_What needs to be done_
Using the listing below, please count the lines that contain the string "author". Only the number is wanted.

Provided records START

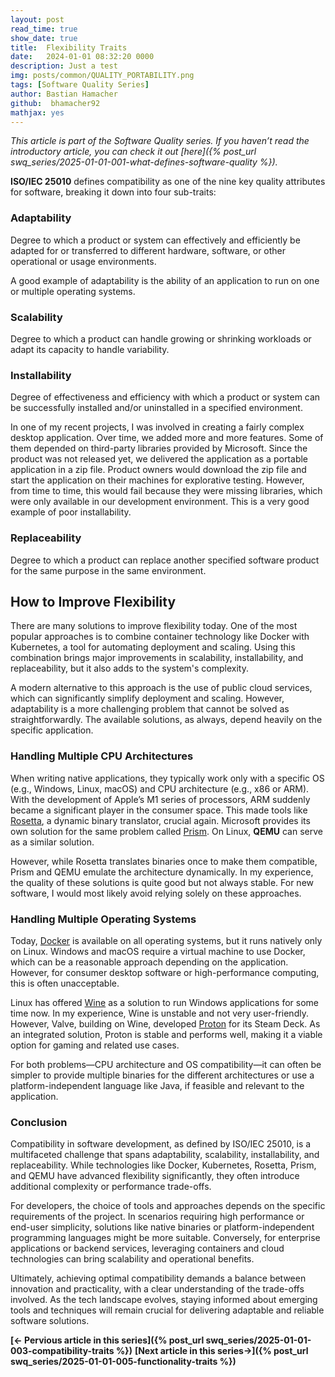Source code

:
 ```yaml
---
layout: post
read_time: true
show_date: true
title:  Flexibility Traits
date:   2024-01-01 08:32:20 0000
description: Just a test
img: posts/common/QUALITY_PORTABILITY.png 
tags: [Software Quality Series]
author: Bastian Hamacher
github:  bhamacher92
mathjax: yes
---
```


*This article is part of the Software Quality series. If you haven’t read the introductory article, you can check it out [here]({% post_url swq_series/2025-01-01-001-what-defines-software-quality %}).*

**ISO/IEC 25010** defines compatibility as one of the nine key quality attributes for software, breaking it down into four sub-traits:

### Adaptability
Degree to which a product or system can effectively and efficiently be adapted for or transferred to different hardware, software, or other operational or usage environments.

A good example of adaptability is the ability of an application to run on one or multiple operating systems.

### Scalability
Degree to which a product can handle growing or shrinking workloads or adapt its capacity to handle variability.

### Installability
Degree of effectiveness and efficiency with which a product or system can be successfully installed and/or uninstalled in a specified environment.

In one of my recent projects, I was involved in creating a fairly complex desktop application. Over time, we added more and more features. Some of them depended on third-party libraries provided by Microsoft. Since the product was not released yet, we delivered the application as a portable application in a zip file. Product owners would download the zip file and start the application on their machines for explorative testing. However, from time to time, this would fail because they were missing libraries, which were only available in our development environment. This is a very good example of poor installability.

### Replaceability
Degree to which a product can replace another specified software product for the same purpose in the same environment.


## How to Improve Flexibility

There are many solutions to improve flexibility today. One of the most popular approaches is to combine container technology like Docker with Kubernetes, a tool for automating deployment and scaling. Using this combination brings major improvements in scalability, installability, and replaceability, but it also adds to the system's complexity. 

A modern alternative to this approach is the use of public cloud services, which can significantly simplify deployment and scaling. However, adaptability is a more challenging problem that cannot be solved as straightforwardly. The available solutions, as always, depend heavily on the specific application.


### Handling Multiple CPU Architectures

When writing native applications, they typically work only with a specific OS (e.g., Windows, Linux, macOS) and CPU architecture (e.g., x86 or ARM). With the development of Apple’s M1 series of processors, ARM suddenly became a significant player in the consumer space. This made tools like [Rosetta](https://en.wikipedia.org/wiki/Rosetta_(software)), a dynamic binary translator, crucial again. Microsoft provides its own solution for the same problem called [Prism](https://learn.microsoft.com/en-us/windows/arm/apps-on-arm-x86-emulation). On Linux, **QEMU** can serve as a similar solution. 

However, while Rosetta translates binaries once to make them compatible, Prism and QEMU emulate the architecture dynamically. In my experience, the quality of these solutions is quite good but not always stable. For new software, I would most likely avoid relying solely on these approaches.


### Handling Multiple Operating Systems

Today, [Docker](https://www.docker.com) is available on all operating systems, but it runs natively only on Linux. Windows and macOS require a virtual machine to use Docker, which can be a reasonable approach depending on the application. However, for consumer desktop software or high-performance computing, this is often unacceptable.

Linux has offered [Wine](https://wiki.ubuntuusers.de/Wine/) as a solution to run Windows applications for some time now. In my experience, Wine is unstable and not very user-friendly. However, Valve, building on Wine, developed [Proton](https://en.wikipedia.org/wiki/Proton_(software)) for its Steam Deck. As an integrated solution, Proton is stable and performs well, making it a viable option for gaming and related use cases.

For both problems—CPU architecture and OS compatibility—it can often be simpler to provide multiple binaries for the different architectures or use a platform-independent language like Java, if feasible and relevant to the application.


### Conclusion

Compatibility in software development, as defined by ISO/IEC 25010, is a multifaceted challenge that spans adaptability, scalability, installability, and replaceability. While technologies like Docker, Kubernetes, Rosetta, Prism, and QEMU have advanced flexibility significantly, they often introduce additional complexity or performance trade-offs. 

For developers, the choice of tools and approaches depends on the specific requirements of the project. In scenarios requiring high performance or end-user simplicity, solutions like native binaries or platform-independent programming languages might be more suitable. Conversely, for enterprise applications or backend services, leveraging containers and cloud technologies can bring scalability and operational benefits.

Ultimately, achieving optimal compatibility demands a balance between innovation and practicality, with a clear understanding of the trade-offs involved. As the tech landscape evolves, staying informed about emerging tools and techniques will remain crucial for delivering adaptable and reliable software solutions.

**[<- Pervious article in this series]({% post_url swq_series/2025-01-01-003-compatibility-traits %})**      **[Next article in this series->]({% post_url swq_series/2025-01-01-005-functionality-traits %})** 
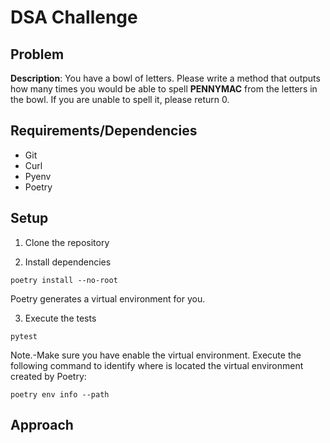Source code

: # DSA Challenge

## Problem

**Description**: You have a bowl of letters. Please write a method that outputs how many times you would be able to spell **PENNYMAC** from the letters in the bowl. If you are unable to spell it, please return 0.

## Requirements/Dependencies
- Git
- Curl
- Pyenv
- Poetry

## Setup

1. Clone the repository

2. Install dependencies
```
poetry install --no-root
```
Poetry generates a virtual environment for you.

3. Execute the tests
```
pytest
```

Note.-Make sure you have enable the virtual environment. Execute the following command to identify where is located the virtual environment created by Poetry:

```
poetry env info --path
```

## Approach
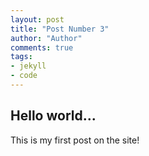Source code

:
 ```yaml
--- 
layout: post
title: "Post Number 3"
author: "Author"
comments: true
tags:
- jekyll
- code
---
```


## Hello world...

This is my first post on the site!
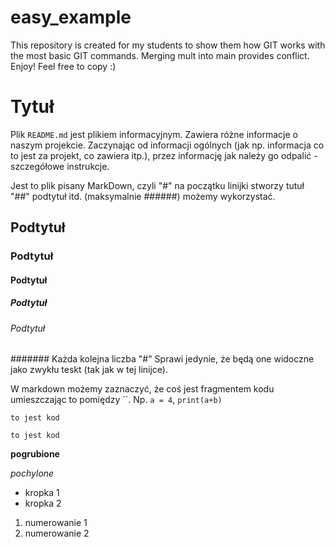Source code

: # easy_example
This repository is created for my students to show them how GIT works with the most basic GIT commands. 
Merging mult into main provides conflict. Enjoy! Feel free to copy :) 

# Tytuł
Plik `README.md` jest plikiem informacyjnym. Zawiera różne informacje o naszym projekcie. Zaczynając od informacji 
ogólnych (jak np. informacja co to jest za projekt, co zawiera itp.), przez informację jak należy go 
odpalić - szczegółowe instrukcje. 

Jest to plik pisany MarkDown, czyli "#" na początku linijki stworzy tutuł "##" podtytuł itd. (maksymalnie ######) 
możemy wykorzystać. 


## Podtytuł
### Podtytuł
#### Podtytuł
##### Podtytuł
###### Podtytuł
####### Każda kolejna liczba "#" Sprawi jedynie, że będą one widoczne jako zwykłu teskt (tak jak w tej linijce).

W markdown możemy zaznaczyć, że coś jest fragmentem kodu umieszczając to pomiędzy \`\`. Np. `a = 4`, `print(a+b)`

`to jest kod`

```
to jest kod 
```

**pogrubione**

*pochylone*


- kropka 1
- kropka 2


1. numerowanie 1
1. numerowanie 2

Provided records END

_Task output_
2